GRAZ, Austria — In my degree thesis I tried to present El Paso as a political nation-state buffer zone between Mexico and the United States, an unconventional view of the Sun City sparked by the near-omnipresence of the Border Patrol.
Everything started with naïve questions to my Mexican-American roommate regarding the Border Patrol. I would sometimes see them eat tacos at the table next to mine – in the first couple of weeks after my arrival in El Paso in August 2007. What were they doing? What were they after?
After several discussions with Border Patrol agents at the international border over the purpose of my stay in Mexico and my current legal status in the U.S., I came to regard the southwest U.S. border region as a sort of political nation-state buffer zone.
Especially the checkpoints located on the main highways leading toward the “interior” of the U.S. – one of which I had to pass whenever taking some European visitors to the national monument “White Sands” – only reinforced my “buffer-view.”
The more I delved into literature about El Paso, the more I started thinking about other kinds of buffers. Besides the obvious economical buffering qualities of El Paso, the average income level of U.S. border towns being much lower than the national average,
I also chose to include socio-cultural aspects, such as the personality traits “biculturalism” and “bi-nationalism” among border inhabitants, into my buffer-framework.
What became soon apparent to me were the contradictory trends, especially within the last 20 years, of fortifying the border against undocumented immigration and at the same time opening the border for goods and capital.
While calling for economical integration (e.g. NAFTA 1994), the militarization and policing efforts, which started to gain momentum with the launching of Operation Blockade/Hold-the-Line in El Paso, is resulting in the gradual separation of Mexico and the U.S. in general, and of local micro-cultures in particular.
In Austria things are not as different as one might think. Just one month ago the Austrian parliament agreed to extend the, now called, “NEW military assistance” (as a follow up to the “military assistance”) for the eastern borders with Hungary and Slovakia for one more year until the end of 2010.
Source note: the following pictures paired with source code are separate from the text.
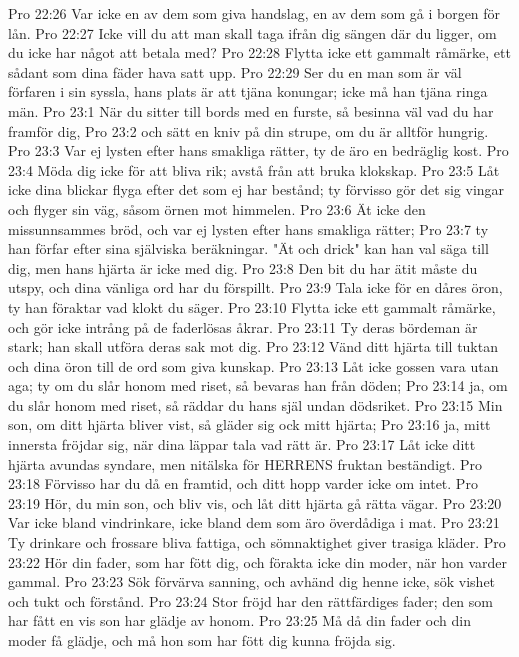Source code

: Pro 22:26  Var icke en av dem som giva handslag, en av dem som gå i borgen för lån.
Pro 22:27  Icke vill du att man skall taga ifrån dig sängen där du ligger, om du icke har något att betala med?
Pro 22:28  Flytta icke ett gammalt råmärke, ett sådant som dina fäder hava satt upp.
Pro 22:29  Ser du en man som är väl förfaren i sin syssla, hans plats är att tjäna konungar; icke må han tjäna ringa män.
Pro 23:1  När du sitter till bords med en furste, så besinna väl vad du har framför dig,
Pro 23:2  och sätt en kniv på din strupe, om du är alltför hungrig.
Pro 23:3  Var ej lysten efter hans smakliga rätter, ty de äro en bedräglig kost.
Pro 23:4  Möda dig icke för att bliva rik; avstå från att bruka klokskap.
Pro 23:5  Låt icke dina blickar flyga efter det som ej har bestånd; ty förvisso gör det sig vingar och flyger sin väg, såsom örnen mot himmelen.
Pro 23:6  Ät icke den missunnsammes bröd, och var ej lysten efter hans smakliga rätter;
Pro 23:7  ty han förfar efter sina själviska beräkningar. "Ät och drick" kan han val säga till dig, men hans hjärta är icke med dig.
Pro 23:8  Den bit du har ätit måste du utspy, och dina vänliga ord har du förspillt.
Pro 23:9  Tala icke för en dåres öron, ty han föraktar vad klokt du säger.
Pro 23:10  Flytta icke ett gammalt råmärke, och gör icke intrång på de faderlösas åkrar.
Pro 23:11  Ty deras bördeman är stark; han skall utföra deras sak mot dig.
Pro 23:12  Vänd ditt hjärta till tuktan och dina öron till de ord som giva kunskap.
Pro 23:13  Låt icke gossen vara utan aga; ty om du slår honom med riset, så bevaras han från döden;
Pro 23:14  ja, om du slår honom med riset, så räddar du hans själ undan dödsriket.
Pro 23:15  Min son, om ditt hjärta bliver vist, så gläder sig ock mitt hjärta;
Pro 23:16  ja, mitt innersta fröjdar sig, när dina läppar tala vad rätt är.
Pro 23:17  Låt icke ditt hjärta avundas syndare, men nitälska för HERRENS fruktan beständigt.
Pro 23:18  Förvisso har du då en framtid, och ditt hopp varder icke om intet.
Pro 23:19  Hör, du min son, och bliv vis, och låt ditt hjärta gå rätta vägar.
Pro 23:20  Var icke bland vindrinkare, icke bland dem som äro överdådiga i mat.
Pro 23:21  Ty drinkare och frossare bliva fattiga, och sömnaktighet giver trasiga kläder.
Pro 23:22  Hör din fader, som har fött dig, och förakta icke din moder, när hon varder gammal.
Pro 23:23  Sök förvärva sanning, och avhänd dig henne icke, sök vishet och tukt och förstånd.
Pro 23:24  Stor fröjd har den rättfärdiges fader; den som har fått en vis son har glädje av honom.
Pro 23:25  Må då din fader och din moder få glädje, och må hon som har fött dig kunna fröjda sig.
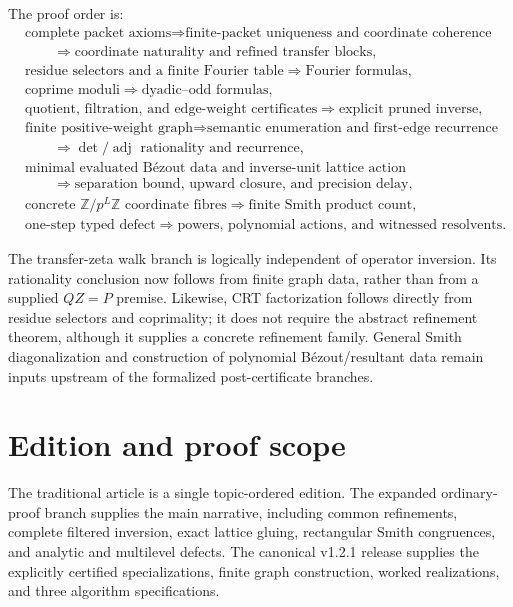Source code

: \documentclass[11pt,a4paper]{article}
\theoremstyle{definition}
\theoremstyle{remark}
\theoremstyle{definition}\newtheorem{construction}[theorem]{Construction}\newtheorem{certificate}[theorem]{Numerical Certificate}
\theoremstyle{remark}\newtheorem{boundary}[theorem]{Boundary}
\begin{document}
The proof order is:
\[
\begin{aligned}
&\text{complete packet axioms}
  \Rightarrow\text{finite-packet uniqueness and coordinate coherence}\\
&\qquad\Rightarrow\text{coordinate naturality and refined transfer blocks},\\
&\text{residue selectors and a finite Fourier table}
  \Rightarrow\text{Fourier formulas},\\
&\text{coprime moduli}\Rightarrow\text{dyadic--odd formulas},\\
&\text{quotient, filtration, and edge-weight certificates}
  \Rightarrow\text{explicit pruned inverse},\\
&\text{finite positive-weight graph}
  \Rightarrow\text{semantic enumeration and first-edge recurrence}\\
&\qquad\Rightarrow\det/\operatorname{adj}\text{ rationality and recurrence},\\
&\text{minimal evaluated B\'ezout data and inverse-unit lattice action}\\
&\qquad\Rightarrow\text{separation bound, upward closure, and precision delay},\\
&\text{concrete }\mathbb Z/p^L\mathbb Z\text{ coordinate fibres}
  \Rightarrow\text{finite Smith product count},\\
&\text{one-step typed defect}
  \Rightarrow\text{powers, polynomial actions, and witnessed resolvents}.
\end{aligned}
\]

The transfer-zeta walk branch is logically independent of operator inversion. Its
rationality conclusion now follows from finite graph data, rather than from a
supplied $QZ=P$ premise. Likewise, CRT factorization follows directly from
residue selectors and coprimality; it does not require the abstract refinement
theorem, although it supplies a concrete refinement family. General Smith
diagonalization and construction of polynomial B\'ezout/resultant data remain
inputs upstream of the formalized post-certificate branches.

\section{Edition and proof scope}\label{sec:edition-scope}
The traditional article is a single topic-ordered edition.  The expanded ordinary-proof branch supplies the main narrative, including common refinements, complete filtered inversion, exact lattice gluing, rectangular Smith congruences, and analytic and multilevel defects.  The canonical v1.2.1 release supplies the explicitly certified specializations, finite graph construction, worked realizations, and three algorithm specifications.
\end{document}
As a country located at the fringe of “Western Europe” Austria had to keep its borders secure for several decades until the Iron Curtain finally fell in 1989. Even after the breakdown of the Soviet Union and the fading threat of communism Austria had to keep its borders tight, admittedly with varying rigidity regarding the 8 neighboring countries (see map).
Not even Austria’s becoming member of the European Union (EU) in 1995, allowing for the free flow of capital and goods while maintaining the doors shut for people (not unlike the U.S. Mexico-cooperation today), changed the border enforcement policy significantly.
Eventually, Austria’s joining the Schengen in 1997, enabling the free flow of people between certain “Schengen States” within the EU, made redundant the systematic controls at most of Austria’s international boundaries.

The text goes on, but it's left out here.